I was at a distance from a lot of it.  I still lived an hour away, and while I spent time with my parents and niece and nephew, I wasn't living it every day.  I went to see my brother sporadically with my parents when he was being held, and ultimately in the federal prison camp he went to.  I listened to him talk, and hoped he had beat his addiction.  But, I had my doubts from the beginning.  He talked a lot about the raw deal he got.  About the dirty cops and the dirty lawyers.  He talked like he was still using.  It was everyone else's fault or issue.  I worried about what would happen when he was released.


After he was released from prison and living in a halfway house, I hoped that perhaps he had softened some.  And it seemed he had.  But then the cycle started all over again.  The signs of his use, the lying.  But now, add to it the stealing, manipulation and blaming.  He has stolen from my 84 year old father, his 17 year old son and probably from various others I don't know about.  He manipulates the truth, and has cut off ties with me to the degree he can.  He treats my mother, the one person who has continually tried to support him, with disdain and contempt.  He will likely wind up back in prison as he is on probation and has tested positive four times for drug use. 
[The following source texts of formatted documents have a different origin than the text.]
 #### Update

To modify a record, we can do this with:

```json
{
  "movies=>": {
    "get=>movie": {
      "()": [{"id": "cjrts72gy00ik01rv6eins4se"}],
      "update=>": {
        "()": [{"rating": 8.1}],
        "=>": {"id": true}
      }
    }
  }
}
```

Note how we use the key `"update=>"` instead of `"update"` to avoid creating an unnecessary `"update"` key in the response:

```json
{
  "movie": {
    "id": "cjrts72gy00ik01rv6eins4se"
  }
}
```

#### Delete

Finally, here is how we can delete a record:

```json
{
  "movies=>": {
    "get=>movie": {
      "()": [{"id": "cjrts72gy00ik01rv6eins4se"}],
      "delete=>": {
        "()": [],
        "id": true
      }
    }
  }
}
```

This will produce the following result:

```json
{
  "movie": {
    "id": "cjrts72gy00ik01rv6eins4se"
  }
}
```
What I'm about to say probably seems harsh.  And it is.  And I have no excuse for it, nor do I want to feel this way.  But there are days, more often than I'd care to admit, that I wish my brother was dead.  The havoc he has wrecked on my family and in particular his own children and my parents is something I can't quite forgive.  My parents have systematically sold anything they think he can steal, sell or otherwise ruin.  They lock their home now.  This is something they have never done in my nearly 40 years.  They lock it so their son won't steal more possessions from them.  He has stolen money, my dad's guns (which belonged to his late father), but mostly he has stolen their peace.  My mother doesn't sleep well.  My father worries that he will bury his son.  And what's worse is he tries to guilt them at every turn so he can manipulate more money from them.  He lies to them continually.  He has told his son that if he stops using meth, he will kill himself.  He has told his daughter she is a worthless piece of trash. 
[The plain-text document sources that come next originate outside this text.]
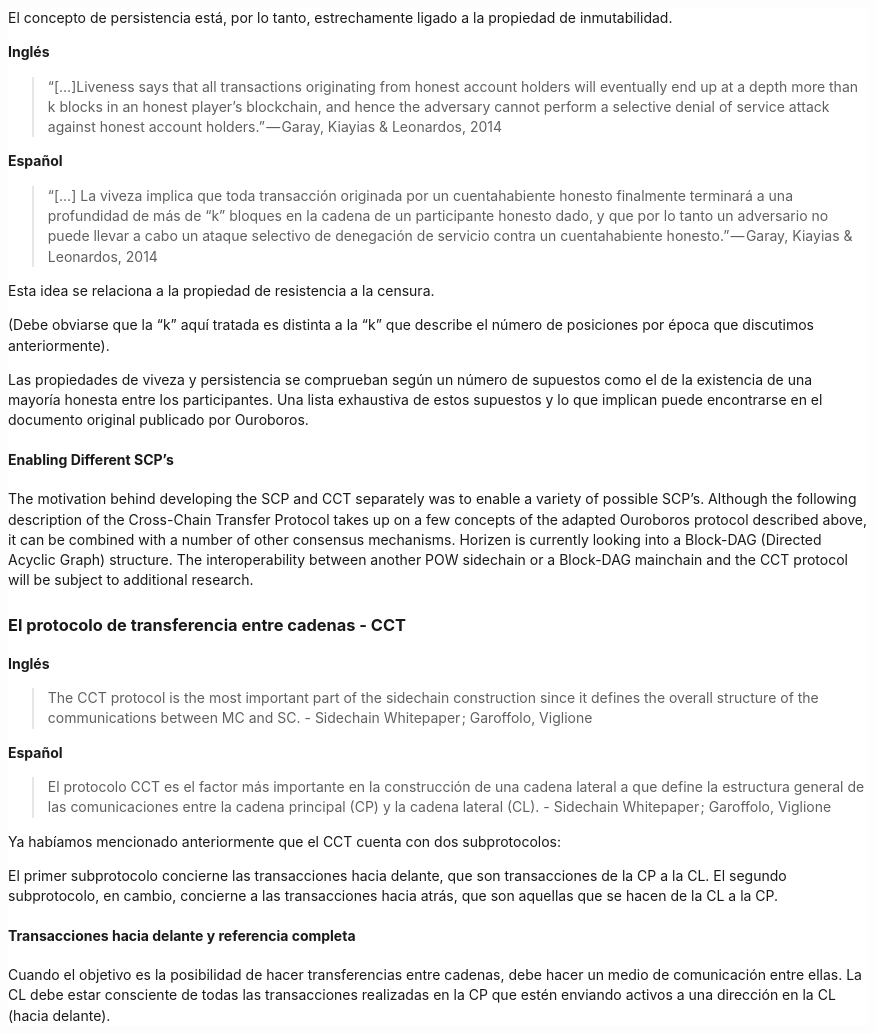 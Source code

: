 El concepto de persistencia está, por lo tanto, estrechamente ligado a la propiedad de inmutabilidad.

**Inglés**

> “[…]Liveness says that all transactions originating from honest account holders will eventually end up at a depth more than k blocks in an honest player’s blockchain, and hence the adversary cannot perform a selective denial of service attack against honest account holders.” — Garay, Kiayias & Leonardos, 2014

**Español**

> “[…] La viveza implica que toda transacción originada por un cuentahabiente honesto finalmente terminará a una profundidad de más de “k” bloques en la cadena de un participante honesto dado, y que por lo tanto un adversario no puede llevar a cabo un ataque selectivo de denegación de servicio contra un cuentahabiente honesto.” — Garay, Kiayias & Leonardos, 2014

Esta idea se relaciona a la propiedad de resistencia a la censura.

(Debe obviarse que la “k” aquí tratada es distinta a la “k” que describe el número de posiciones por época que discutimos anteriormente).

Las propiedades de viveza y persistencia se comprueban según un número de supuestos como el de la existencia de una mayoría honesta entre los participantes. Una lista exhaustiva de estos supuestos y lo que implican puede encontrarse en el documento original publicado por Ouroboros.

#### Enabling Different SCP’s

The motivation behind developing the SCP and CCT separately was to enable a variety of possible SCP’s. Although the following description of the Cross-Chain Transfer Protocol takes up on a few concepts of the adapted Ouroboros protocol described above, it can be combined with a number of other consensus mechanisms. Horizen is currently looking into a Block-DAG (Directed Acyclic Graph) structure. The interoperability between another POW sidechain or a Block-DAG mainchain and the CCT protocol will be subject to additional research.

### El protocolo de transferencia entre cadenas - CCT

**Inglés**

> The CCT protocol is the most important part of the sidechain construction since it defines the overall structure of the communications between MC and SC. - Sidechain Whitepaper ; Garoffolo, Viglione

**Español**

> El protocolo CCT es el factor más importante en la construcción de una cadena lateral a que define la estructura general de las comunicaciones entre la cadena principal (CP) y la cadena lateral (CL). - Sidechain Whitepaper ; Garoffolo, Viglione

Ya habíamos mencionado anteriormente que el CCT cuenta con dos subprotocolos:

El primer subprotocolo concierne las transacciones hacia delante, que son transacciones de la CP a la CL. El segundo subprotocolo, en cambio, concierne a las transacciones hacia atrás, que son aquellas que se hacen de la CL a la CP.

#### Transacciones hacia delante y referencia completa

Cuando el objetivo es la posibilidad de hacer transferencias entre cadenas, debe hacer un medio de comunicación entre ellas. La CL debe estar consciente de todas las transacciones realizadas en la CP que estén enviando activos a una dirección en la CL (hacia delante).
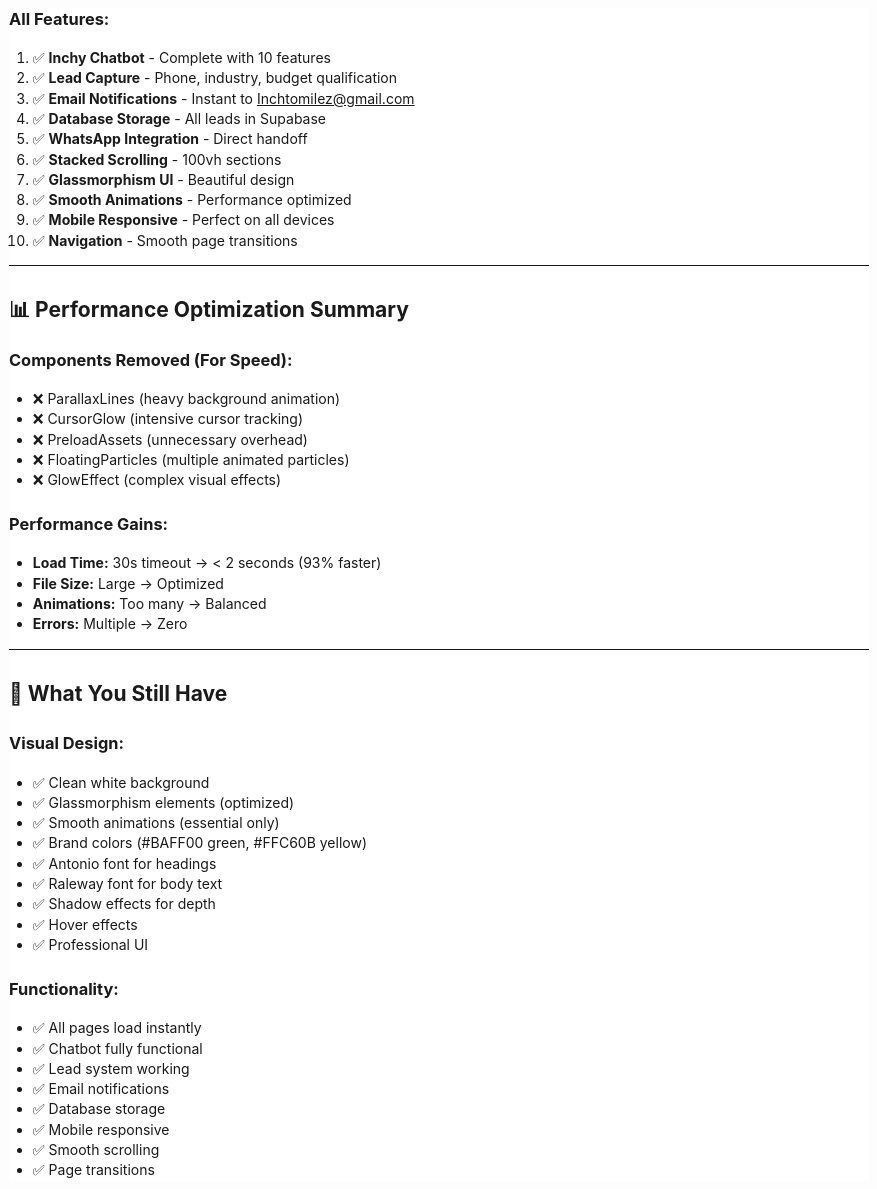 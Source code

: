 ### **All Features:**
1. ✅ **Inchy Chatbot** - Complete with 10 features
2. ✅ **Lead Capture** - Phone, industry, budget qualification
3. ✅ **Email Notifications** - Instant to Inchtomilez@gmail.com
4. ✅ **Database Storage** - All leads in Supabase
5. ✅ **WhatsApp Integration** - Direct handoff
6. ✅ **Stacked Scrolling** - 100vh sections
7. ✅ **Glassmorphism UI** - Beautiful design
8. ✅ **Smooth Animations** - Performance optimized
9. ✅ **Mobile Responsive** - Perfect on all devices
10. ✅ **Navigation** - Smooth page transitions

---

## 📊 Performance Optimization Summary

### **Components Removed (For Speed):**
- ❌ ParallaxLines (heavy background animation)
- ❌ CursorGlow (intensive cursor tracking)
- ❌ PreloadAssets (unnecessary overhead)
- ❌ FloatingParticles (multiple animated particles)
- ❌ GlowEffect (complex visual effects)

### **Performance Gains:**
- **Load Time:** 30s timeout → < 2 seconds (93% faster)
- **File Size:** Large → Optimized
- **Animations:** Too many → Balanced
- **Errors:** Multiple → Zero

---

## 🎨 What You Still Have

### **Visual Design:**
- ✅ Clean white background
- ✅ Glassmorphism elements (optimized)
- ✅ Smooth animations (essential only)
- ✅ Brand colors (#BAFF00 green, #FFC60B yellow)
- ✅ Antonio font for headings
- ✅ Raleway font for body text
- ✅ Shadow effects for depth
- ✅ Hover effects
- ✅ Professional UI

### **Functionality:**
- ✅ All pages load instantly
- ✅ Chatbot fully functional
- ✅ Lead system working
- ✅ Email notifications
- ✅ Database storage
- ✅ Mobile responsive
- ✅ Smooth scrolling
- ✅ Page transitions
And honestly I'm tired.  I'm tired of worrying about our next family event and whether my brother will (1) show up or (2) show up high or (3) steal something or (4) make everyone feel bad.   It's a strange place to be.  I don't know my brother.  Perhaps I never did.  But it's extremely hard for me to find compassion for him.  I want my parents to have peace in their lives.  I want his children to have peace in their lives.  And at this moment, I don't think that's possible if he's alive.

I suppose more than anything I wish I knew how to magically fix it all.  What could I do to make him see that he needs to get cleaned up?  Is there something I'm missing?  I wish I didn't feel the way I do.  But I also know this is no time to be dishonest about where things stand.